> **SOURCE RECORDS**
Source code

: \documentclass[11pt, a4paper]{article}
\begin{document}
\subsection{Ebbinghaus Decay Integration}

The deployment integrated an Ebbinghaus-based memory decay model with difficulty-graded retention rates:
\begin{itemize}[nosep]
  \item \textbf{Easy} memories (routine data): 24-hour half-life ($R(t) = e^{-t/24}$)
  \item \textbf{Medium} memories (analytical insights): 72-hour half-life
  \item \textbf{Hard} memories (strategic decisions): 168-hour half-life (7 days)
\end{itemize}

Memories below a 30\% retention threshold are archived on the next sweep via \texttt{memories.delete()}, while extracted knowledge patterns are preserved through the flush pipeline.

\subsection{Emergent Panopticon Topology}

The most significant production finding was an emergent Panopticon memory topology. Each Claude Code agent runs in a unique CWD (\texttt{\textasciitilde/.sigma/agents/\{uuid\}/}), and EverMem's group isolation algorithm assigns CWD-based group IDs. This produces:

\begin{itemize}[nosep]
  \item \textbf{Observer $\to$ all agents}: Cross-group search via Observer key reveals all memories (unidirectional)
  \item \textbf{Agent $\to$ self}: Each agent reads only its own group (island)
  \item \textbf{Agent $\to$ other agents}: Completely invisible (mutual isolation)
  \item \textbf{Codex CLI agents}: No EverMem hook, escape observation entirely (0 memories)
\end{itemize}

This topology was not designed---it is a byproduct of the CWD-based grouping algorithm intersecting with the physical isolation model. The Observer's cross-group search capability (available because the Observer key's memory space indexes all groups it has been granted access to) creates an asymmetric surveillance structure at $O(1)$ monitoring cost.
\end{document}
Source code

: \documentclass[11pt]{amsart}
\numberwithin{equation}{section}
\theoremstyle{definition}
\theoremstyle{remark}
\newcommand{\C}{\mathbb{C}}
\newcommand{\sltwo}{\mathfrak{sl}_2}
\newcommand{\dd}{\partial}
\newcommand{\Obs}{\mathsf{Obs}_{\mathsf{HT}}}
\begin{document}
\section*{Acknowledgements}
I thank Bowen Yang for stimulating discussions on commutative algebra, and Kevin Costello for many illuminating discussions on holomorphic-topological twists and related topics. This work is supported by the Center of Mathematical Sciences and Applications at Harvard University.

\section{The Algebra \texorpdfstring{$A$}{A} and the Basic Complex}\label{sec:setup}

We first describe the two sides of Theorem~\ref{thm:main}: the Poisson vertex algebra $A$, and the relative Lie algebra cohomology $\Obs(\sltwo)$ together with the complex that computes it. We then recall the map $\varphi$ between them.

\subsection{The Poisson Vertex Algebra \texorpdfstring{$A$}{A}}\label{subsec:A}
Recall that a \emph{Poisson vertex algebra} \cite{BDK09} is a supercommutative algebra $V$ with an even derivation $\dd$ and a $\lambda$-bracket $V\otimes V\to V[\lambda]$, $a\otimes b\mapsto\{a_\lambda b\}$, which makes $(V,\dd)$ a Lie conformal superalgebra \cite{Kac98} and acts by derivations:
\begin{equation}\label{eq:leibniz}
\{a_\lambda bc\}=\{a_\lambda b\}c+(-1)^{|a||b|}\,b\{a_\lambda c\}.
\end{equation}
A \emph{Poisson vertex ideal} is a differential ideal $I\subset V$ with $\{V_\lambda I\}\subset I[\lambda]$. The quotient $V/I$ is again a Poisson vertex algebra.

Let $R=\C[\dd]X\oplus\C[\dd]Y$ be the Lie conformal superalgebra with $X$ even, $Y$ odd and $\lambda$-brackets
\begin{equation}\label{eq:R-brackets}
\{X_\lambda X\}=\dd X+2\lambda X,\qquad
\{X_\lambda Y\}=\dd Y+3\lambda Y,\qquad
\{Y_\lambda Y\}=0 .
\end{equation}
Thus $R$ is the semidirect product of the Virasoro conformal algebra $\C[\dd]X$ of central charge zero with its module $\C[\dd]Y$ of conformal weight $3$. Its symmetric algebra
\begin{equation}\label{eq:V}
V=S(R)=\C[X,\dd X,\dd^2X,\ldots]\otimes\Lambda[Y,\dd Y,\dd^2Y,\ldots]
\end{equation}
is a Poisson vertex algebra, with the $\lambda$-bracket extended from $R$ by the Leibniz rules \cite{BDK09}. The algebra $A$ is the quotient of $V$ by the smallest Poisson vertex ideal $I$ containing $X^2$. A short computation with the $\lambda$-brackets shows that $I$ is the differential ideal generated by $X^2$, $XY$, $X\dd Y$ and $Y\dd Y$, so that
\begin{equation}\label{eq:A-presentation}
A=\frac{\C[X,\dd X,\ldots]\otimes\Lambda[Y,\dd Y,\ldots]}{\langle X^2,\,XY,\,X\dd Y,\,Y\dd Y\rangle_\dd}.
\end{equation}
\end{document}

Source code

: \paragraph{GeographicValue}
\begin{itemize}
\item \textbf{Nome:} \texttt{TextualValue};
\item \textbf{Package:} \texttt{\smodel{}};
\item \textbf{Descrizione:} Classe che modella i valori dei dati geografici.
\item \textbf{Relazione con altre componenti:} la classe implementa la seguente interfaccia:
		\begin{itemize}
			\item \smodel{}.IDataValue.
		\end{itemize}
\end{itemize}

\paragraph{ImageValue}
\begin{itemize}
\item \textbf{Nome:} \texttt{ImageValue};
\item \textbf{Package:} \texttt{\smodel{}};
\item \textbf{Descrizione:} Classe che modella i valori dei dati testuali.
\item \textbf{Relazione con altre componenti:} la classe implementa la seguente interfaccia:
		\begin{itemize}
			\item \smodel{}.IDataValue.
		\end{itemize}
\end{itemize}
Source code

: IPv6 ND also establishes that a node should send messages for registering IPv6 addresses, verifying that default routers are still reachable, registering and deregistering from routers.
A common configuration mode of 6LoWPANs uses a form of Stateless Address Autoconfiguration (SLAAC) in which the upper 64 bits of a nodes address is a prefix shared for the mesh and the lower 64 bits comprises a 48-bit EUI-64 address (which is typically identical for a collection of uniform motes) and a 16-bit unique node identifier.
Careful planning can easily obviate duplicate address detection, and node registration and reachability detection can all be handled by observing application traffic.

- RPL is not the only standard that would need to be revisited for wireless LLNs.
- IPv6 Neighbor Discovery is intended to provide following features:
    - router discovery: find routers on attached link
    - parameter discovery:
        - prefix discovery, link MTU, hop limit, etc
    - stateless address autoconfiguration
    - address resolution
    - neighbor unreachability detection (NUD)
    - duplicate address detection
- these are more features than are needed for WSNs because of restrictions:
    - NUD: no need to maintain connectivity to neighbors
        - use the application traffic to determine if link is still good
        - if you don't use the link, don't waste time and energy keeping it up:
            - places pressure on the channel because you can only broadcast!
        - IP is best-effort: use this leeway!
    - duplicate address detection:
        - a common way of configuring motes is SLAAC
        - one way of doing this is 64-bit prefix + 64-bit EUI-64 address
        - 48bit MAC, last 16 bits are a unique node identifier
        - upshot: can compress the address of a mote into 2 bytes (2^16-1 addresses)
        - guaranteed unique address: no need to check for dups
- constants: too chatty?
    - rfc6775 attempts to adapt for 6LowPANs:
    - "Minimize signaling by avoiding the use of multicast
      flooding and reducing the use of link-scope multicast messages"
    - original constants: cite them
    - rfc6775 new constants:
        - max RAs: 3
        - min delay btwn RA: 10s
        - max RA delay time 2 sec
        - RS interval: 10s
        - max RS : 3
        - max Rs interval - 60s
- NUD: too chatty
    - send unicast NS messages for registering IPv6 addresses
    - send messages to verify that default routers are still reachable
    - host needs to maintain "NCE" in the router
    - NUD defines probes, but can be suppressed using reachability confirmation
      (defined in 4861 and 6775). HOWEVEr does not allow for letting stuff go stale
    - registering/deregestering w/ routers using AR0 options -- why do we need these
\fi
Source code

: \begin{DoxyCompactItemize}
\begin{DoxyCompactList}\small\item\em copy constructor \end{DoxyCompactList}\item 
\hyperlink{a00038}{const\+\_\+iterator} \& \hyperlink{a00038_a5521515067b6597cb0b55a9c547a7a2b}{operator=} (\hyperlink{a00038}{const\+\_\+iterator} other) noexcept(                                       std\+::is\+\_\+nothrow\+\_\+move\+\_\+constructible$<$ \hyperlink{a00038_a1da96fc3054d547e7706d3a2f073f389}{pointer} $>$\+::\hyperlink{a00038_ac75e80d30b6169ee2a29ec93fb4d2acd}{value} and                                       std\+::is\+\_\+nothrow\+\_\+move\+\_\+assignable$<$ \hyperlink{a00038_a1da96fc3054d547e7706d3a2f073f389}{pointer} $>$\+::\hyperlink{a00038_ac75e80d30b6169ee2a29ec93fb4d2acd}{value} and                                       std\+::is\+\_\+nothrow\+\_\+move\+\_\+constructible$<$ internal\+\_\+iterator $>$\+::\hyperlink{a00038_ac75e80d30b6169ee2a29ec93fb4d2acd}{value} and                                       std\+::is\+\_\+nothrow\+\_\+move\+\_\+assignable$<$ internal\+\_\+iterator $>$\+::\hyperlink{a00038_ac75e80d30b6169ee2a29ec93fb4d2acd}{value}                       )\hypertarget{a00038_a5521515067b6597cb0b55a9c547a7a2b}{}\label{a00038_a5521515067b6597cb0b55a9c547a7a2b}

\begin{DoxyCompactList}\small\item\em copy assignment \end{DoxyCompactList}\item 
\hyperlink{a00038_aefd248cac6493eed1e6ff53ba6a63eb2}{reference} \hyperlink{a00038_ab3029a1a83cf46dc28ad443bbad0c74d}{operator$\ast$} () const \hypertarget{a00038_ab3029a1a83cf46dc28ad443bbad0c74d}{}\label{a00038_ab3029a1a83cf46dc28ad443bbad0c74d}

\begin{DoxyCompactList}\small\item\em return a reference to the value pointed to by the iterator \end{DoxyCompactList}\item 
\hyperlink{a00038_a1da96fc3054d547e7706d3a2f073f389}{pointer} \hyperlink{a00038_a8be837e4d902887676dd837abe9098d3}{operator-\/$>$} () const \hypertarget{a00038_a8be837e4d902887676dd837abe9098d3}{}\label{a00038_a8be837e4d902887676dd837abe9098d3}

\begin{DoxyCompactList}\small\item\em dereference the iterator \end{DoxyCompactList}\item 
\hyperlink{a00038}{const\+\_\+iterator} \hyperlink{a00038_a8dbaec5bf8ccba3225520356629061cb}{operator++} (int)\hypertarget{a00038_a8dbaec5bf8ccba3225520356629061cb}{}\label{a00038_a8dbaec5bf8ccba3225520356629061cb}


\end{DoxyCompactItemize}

> **EXERCISE PROMPT**
Search the data above for the word "Panopticon" and show every line that has it.

> **SOLVED PROBLEM**
\subsection{Emergent Panopticon Topology}
The most significant production finding was an emergent Panopticon memory topology. Each Claude Code agent runs in a unique CWD (\texttt{\textasciitilde/.sigma/agents/\{uuid\}/}), and EverMem's group isolation algorithm assigns CWD-based group IDs. This produces:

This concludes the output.